Record excerpts:

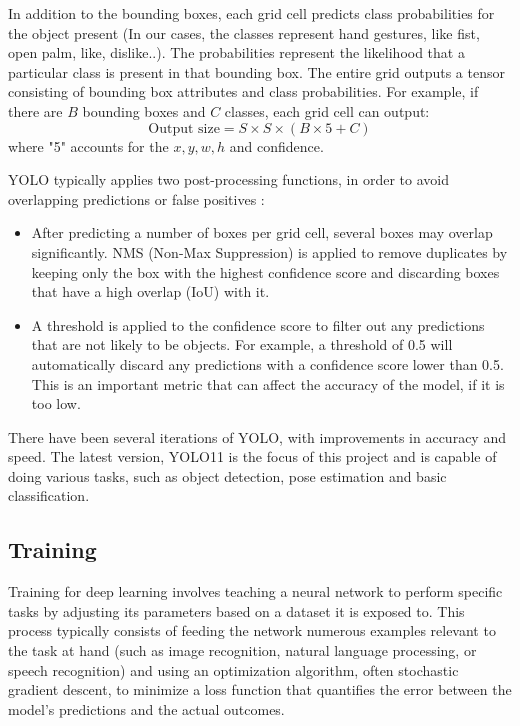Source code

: \documentclass[12pt]{article}
\begin{document}
In addition to the bounding boxes, each grid cell predicts class probabilities for the object present (In our cases, the classes represent hand gestures, like fist, open palm, like, dislike..). The probabilities represent the likelihood that a particular class is present in that bounding box.
The entire grid outputs a tensor consisting of bounding box attributes and class probabilities. For example, if there are \(B\) bounding boxes and \(C\) classes, each grid cell can output:
\[
  \text{Output size} = S \times S \times (B \times 5 + C)
\]
where "5" accounts for the \(x, y, w, h\) and confidence.

YOLO typically applies two post-processing functions, in order to avoid overlapping predictions or false positives :
\begin{itemize}
  \item After predicting a number of boxes per grid cell, several boxes may overlap significantly. NMS (Non-Max Suppression) is applied to remove duplicates by keeping only the box with the highest confidence score and discarding boxes that have a high overlap (IoU) with it.
  \item A threshold is applied to the confidence score to filter out any predictions that are not likely to be objects. For example, a threshold of 0.5 will automatically discard any predictions with a confidence score lower than 0.5. This is an important metric that can affect the accuracy of the model, if it is too low.
\end{itemize}

There have been several iterations of YOLO, with improvements in accuracy and speed. The latest version, YOLO11 is the focus of this project and is capable of doing various tasks, such as object detection, pose estimation and basic classification.

\subsection{Training}

Training for deep learning involves teaching a neural network to perform specific tasks by adjusting its parameters based on a dataset it is exposed to. This process typically consists of feeding the network numerous examples relevant to the task at hand (such as image recognition, natural language processing, or speech recognition) and using an optimization algorithm, often stochastic gradient descent, to minimize a loss function that quantifies the error between the model's predictions and the actual outcomes.
\end{document}
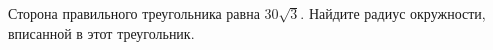 \begin{ex}
	\begin{condition}
		Сторона правильного треугольника равна \( 30\sqrt{3} \). Найдите радиус окружности, вписанной в этот треугольник.
	\end{condition}
\end{ex}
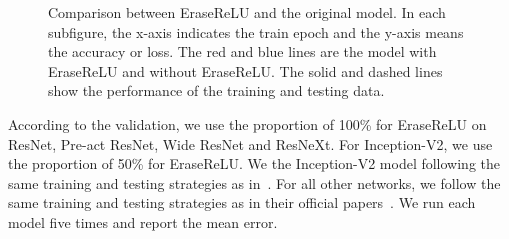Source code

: \documentclass[10pt,twocolumn,letterpaper]{article}
\begin{document}
\begin{figure}[t]
\center
{}
\caption{Comparison between EraseReLU and the original model. In each subfigure, the x-axis indicates the train epoch and the y-axis means the accuracy or loss. The red and blue lines are the model with EraseReLU and without EraseReLU.
The solid and dashed lines show the performance of the training and testing data.
}
\label{fig:resnet_cifar100}
\end{figure}



According to the validation, we use the proportion of 100\% for EraseReLU on ResNet, Pre-act ResNet, Wide ResNet and ResNeXt.
For Inception-V2, we use the proportion of 50\% for EraseReLU.
We the Inception-V2 model following the same training and testing strategies as in~\cite{zagoruyko2016wide}.
For all other networks, we follow the same training and testing strategies as in their official papers~\cite{he2016deep,he2016identity,zagoruyko2016wide,xie2017aggregated}.
We run each model five times and report the mean error.
\end{document}
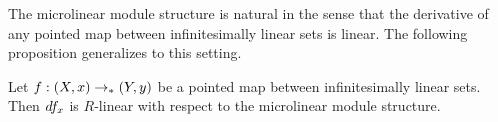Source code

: 
The microlinear module structure is natural in the sense that the derivative of any pointed map between infinitesimally linear sets is linear.
The following proposition generalizes \cite[Lemma 2.2.6]{diffgeo-article} to this setting.

\begin{proposition}\label{prp:derivative-inf-lin}
  Let $f : (X,x) \pto (Y,y)$ be a pointed map between infinitesimally linear sets.
  Then $\der{f}{x}$ is $R$-linear with respect to the microlinear module structure.
\end{proposition}

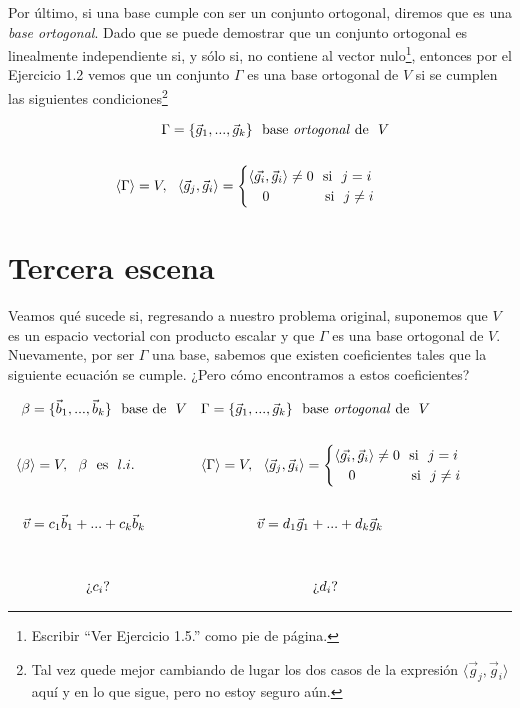 \documentclass[12pt,dvipsnames]{article}
\numberwithin{equation}{section}
\begin{document}
\noindent Por último, si una base cumple con ser un conjunto ortogonal, diremos que es una \emph{base ortogonal}. Dado que se puede demostrar que un conjunto ortogonal es linealmente independiente si, y sólo si, no contiene al vector nulo\footnote{Escribir ``Ver Ejercicio 1.5.'' como pie de página.}, entonces por el Ejercicio 1.2 vemos que un conjunto $\Gamma$ es una base ortogonal de $V$ si se cumplen las siguientes condiciones\footnote{Tal vez quede mejor cambiando de lugar los dos casos de la expresión $\langle \vec{g}_j , \vec{g}_i \rangle$ aquí y en lo que sigue, pero no estoy seguro aún.}

\begin{align*}
    \Gamma=\{\vec{g}_1,...,\vec{g}_k\} \ \ \text{base \emph{ortogonal} de} \ \ V& & &\\
    \\
    \langle\Gamma\rangle = V, \ \ \langle \vec{g}_j , \vec{g}_i \rangle = \begin{cases} \langle\vec{g_i}, \vec{g}_i\rangle\neq0 \ \ \text{si} \ \ j = i \\ \quad 0 \quad \ \ \ \ \ \ \ \ \ \text{si} \ \ j\neq i \end{cases}& & &\\
\end{align*}


\newpage
\section{Tercera escena}

Veamos qué sucede si, regresando a nuestro problema original, suponemos que $V$ es un espacio vectorial con producto escalar y que $\Gamma$ es una base ortogonal de $V$. Nuevamente, por ser $\Gamma$ una base, sabemos que existen coeficientes tales que la siguiente ecuación se cumple. ¿Pero cómo encontramos a estos coeficientes?

\begin{align*}
    \beta&=\{\vec{b}_1,...,\vec{b}_k\} \ \ \text{base de} \ \ V& &\Gamma=\{\vec{g}_1,...,\vec{g}_k\} \ \ \text{base \emph{ortogonal} de} \ \ V& & &\\
    \\
    \langle\beta&\rangle = V, \ \ \beta \ \ \text{es} \ \ l.i.& &\langle\Gamma\rangle = V, \ \ \langle \vec{g}_j , \vec{g}_i \rangle = \begin{cases} \langle\vec{g_i}, \vec{g}_i\rangle\neq0 \ \ \text{si} \ \ j = i \\ \quad 0 \quad \ \ \ \ \ \ \ \ \ \text{si} \ \ j\neq i \end{cases}& & &\\
    \\
    \vec{v}&= c_1\vec{b}_1 + ... + c_k\vec{b}_k& &\quad \quad \quad \quad \vec{v}= d_1\vec{g}_1 + ... + d_k\vec{g}_k& & & \\
    \\
    \\
    &\quad \quad \quad \quad \text{¿}c_i\text{?}& & \quad \quad \quad \quad \quad \quad \quad \quad \text{¿}d_i\text{?} & & &
\end{align*}
\end{document}
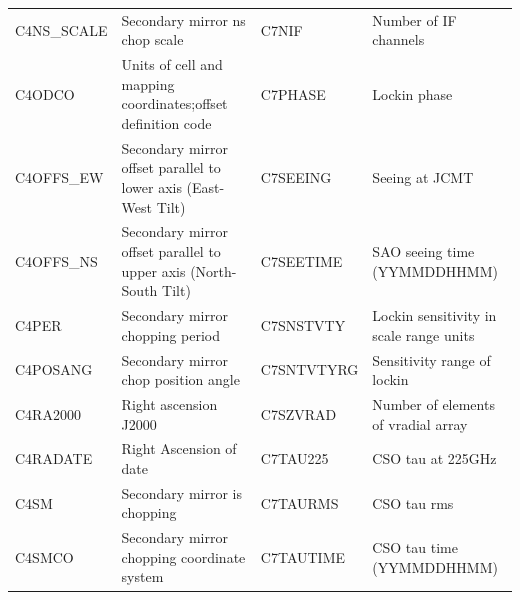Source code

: \documentclass[final,authoryear,5p,times,twocolumn]{elsarticle}
\begin{document}
\begin{table}[t]
\begin{tabular}{|lp{2.0in}|lp{2.0in}|}
C4NS\_SCALE & Secondary mirror ns chop scale & C7NIF & Number of IF channels\\
C4ODCO & Units of cell and mapping coordinates;offset definition code & C7PHASE & Lockin phase\\
C4OFFS\_EW & Secondary mirror offset parallel to lower axis (East-West Tilt) & C7SEEING & Seeing at JCMT\\
C4OFFS\_NS & Secondary mirror offset parallel to upper axis (North-South Tilt) & C7SEETIME & SAO seeing time (YYMMDDHHMM)\\
C4PER & Secondary mirror chopping period & C7SNSTVTY & Lockin sensitivity in scale range units\\
C4POSANG & Secondary mirror chop position angle & C7SNTVTYRG & Sensitivity range of lockin\\
C4RA2000 & Right ascension J2000 & C7SZVRAD & Number of elements of vradial array\\
C4RADATE & Right Ascension of date & C7TAU225 & CSO tau at 225GHz\\
C4SM & Secondary mirror is chopping & C7TAURMS & CSO tau rms\\
C4SMCO & Secondary mirror chopping coordinate system & C7TAUTIME & CSO tau time (YYMMDDHHMM)\\
\hline
\end{tabular}
\end{table}
\end{document}
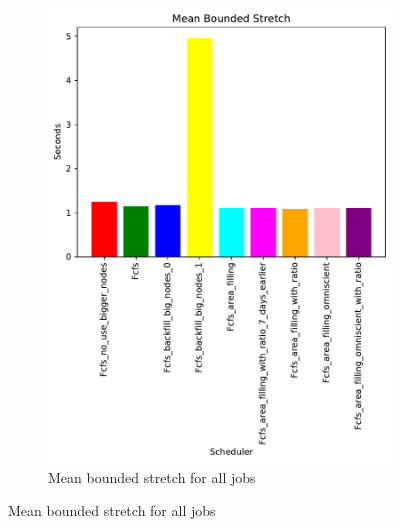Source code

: \documentclass[a4paper]{article}
\begin{document}
\begin{figure}[H]\centering
\begin{subfigure}[b]{0.4\linewidth}\centering\includegraphics[width=0.95\linewidth]{MBSS/plot/Size_Constraint_2022-01-17->2022-01-17_V9271_Mean_Stretch_With_a_Minimum_450_128_32_256_4_1024.pdf}\caption{Mean bounded stretch for all jobs}\label{45}\end{subfigure}

\end{figure}
\end{document}
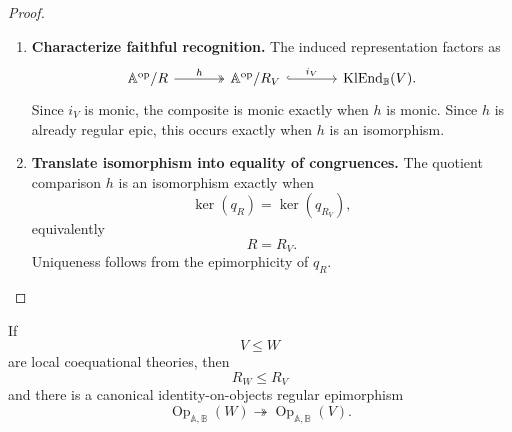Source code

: \begin{proof}
\begin{enumerate}
        \item \textbf{Characterize faithful recognition.}
        The induced representation factors as
        \[
        \begin{tikzcd}[column sep=large]
            \mathbb A^{\mathrm{op}}/R
                \arrow[r, two heads, "h"]
            &
            \mathbb A^{\mathrm{op}}/R_V
                \arrow[r, hook, "i_V"]
            &
            \operatorname{KlEnd}_{\mathbb B}(V).
        \end{tikzcd}
        \]
        Since \(i_V\) is monic, the composite is monic exactly when \(h\) is
        monic. Since \(h\) is already regular epic, this occurs exactly when
        \(h\) is an isomorphism.

        \item \textbf{Translate isomorphism into equality of congruences.}
        The quotient comparison \(h\) is an isomorphism exactly when
        \[
            \ker(q_R)=\ker(q_{R_V}),
        \]
        equivalently
        \[
            R=R_V.
        \]
        Uniqueness follows from the epimorphicity of \(q_R\).
    \end{enumerate}
\end{proof}

\begin{proposition}
\label{prop:to-op-contravariance}
    If
    \[
        V\leq W
    \]
    are local coequational theories, then
    \[
        R_W\leq R_V
    \]
    and there is a canonical identity-on-objects regular epimorphism
    \[
        \operatorname{Op}_{\mathbb A,\mathbb B}(W)
        \twoheadrightarrow
        \operatorname{Op}_{\mathbb A,\mathbb B}(V).
    \]
\end{proposition}

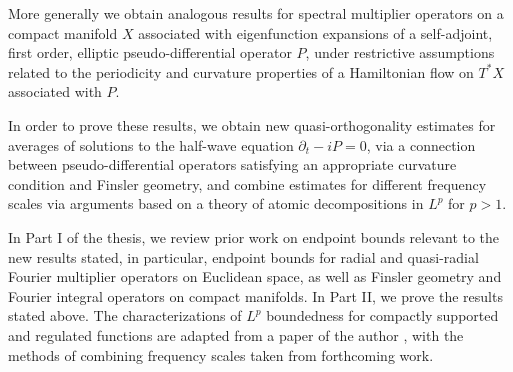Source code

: 
%
% 
%


More generally we obtain analogous results for spectral multiplier operators on a compact manifold $X$ associated with eigenfunction expansions of a self-adjoint, first order, elliptic pseudo-differential operator $P$, under restrictive assumptions related to the periodicity and curvature properties of a Hamiltonian flow on $T^* X$ associated with $P$.

In order to prove these results, we obtain new quasi-orthogonality estimates for averages of solutions to the half-wave equation $\partial_t - i P = 0$, via a connection between pseudo-differential operators satisfying an appropriate curvature condition and Finsler geometry, and combine estimates for different frequency scales via arguments based on a theory of atomic decompositions in $L^p$ for $p > 1$.

In Part I of the thesis, we review prior work on endpoint bounds relevant to the new results stated, in particular, endpoint bounds for radial and quasi-radial Fourier multiplier operators on Euclidean space, as well as Finsler geometry and Fourier integral operators on compact manifolds. In Part II, we prove the results stated above. The characterizations of $L^p$ boundedness for compactly supported and regulated functions are adapted from a paper of the author \cite{Denson}, with the methods of combining frequency scales taken from forthcoming work.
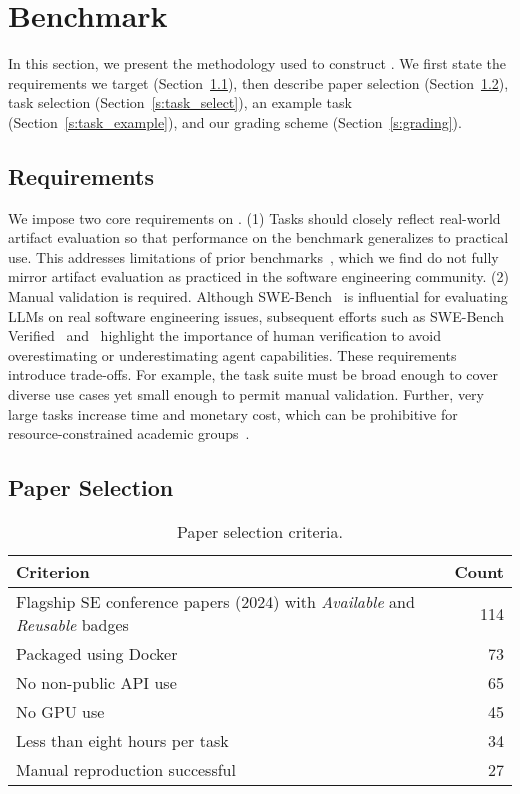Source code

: \section{Benchmark}
\label{s:benchmark}

In this section, we present the methodology used to construct \benchmark.
We first state the requirements we target (Section~\ref{s:requirements}), then describe paper selection (Section~\ref{s:paper_select}), task selection (Section~\ref{s:task_select}), an example task (Section~\ref{s:task_example}), and our grading scheme (Section~\ref{s:grading}).

\subsection{Requirements}
\label{s:requirements}

We impose two core requirements on \benchmark.
(1) Tasks should closely reflect real-world artifact evaluation so that performance on the benchmark generalizes to practical use.
This addresses limitations of prior benchmarks~\cite{DBLP:conf/emnlp/BoginYG0BCSK24,DBLP:journals/tmlr/SiegelKNSN24,DBLP:conf/acl/HuZLWPK25}, which we find do not fully mirror artifact evaluation as practiced in the software engineering community.
(2) Manual validation is required.
Although SWE-Bench~\cite{jimenez2024swebench} is influential for evaluating LLMs on real software engineering issues, subsequent efforts such as SWE-Bench Verified~\cite{chowdhury2024swebenchverified} and~\cite{DBLP:journals/corr/abs-2503-15223} highlight the importance of human verification to avoid overestimating or underestimating agent capabilities.
These requirements introduce trade-offs.
For example, the task suite must be broad enough to cover diverse use cases yet small enough to permit manual validation.
Further, very large tasks increase time and monetary cost, which can be prohibitive for resource-constrained academic groups~\cite{DBLP:conf/iclr/ChanCJASMSLMPMW25}.

\subsection{Paper Selection}
\label{s:paper_select}

\begin{table}[t]
  \caption{Paper selection criteria.}
  \label{t:paper_select}
  \centering
  \begin{tabular}{@{}l r@{}}
    \toprule
    Criterion & Count \\
    \midrule
    Flagship SE conference papers (2024) with \emph{Available} and \emph{Reusable} badges & 114 \\
    Packaged using Docker & 73 \\
    No non-public API use & 65 \\
    No GPU use & 45 \\
    Less than eight hours per task & 34 \\
    Manual reproduction successful & 27 \\
    \bottomrule
  \end{tabular}
\end{table}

Work to complete:
Return all lines of the data in which the string "twocolumn" appears.

Completed task:
: \documentclass[10pt,twocolumn,letterpaper]{article}
: \documentclass[final,authoryear,5p,times,twocolumn]{elsarticle}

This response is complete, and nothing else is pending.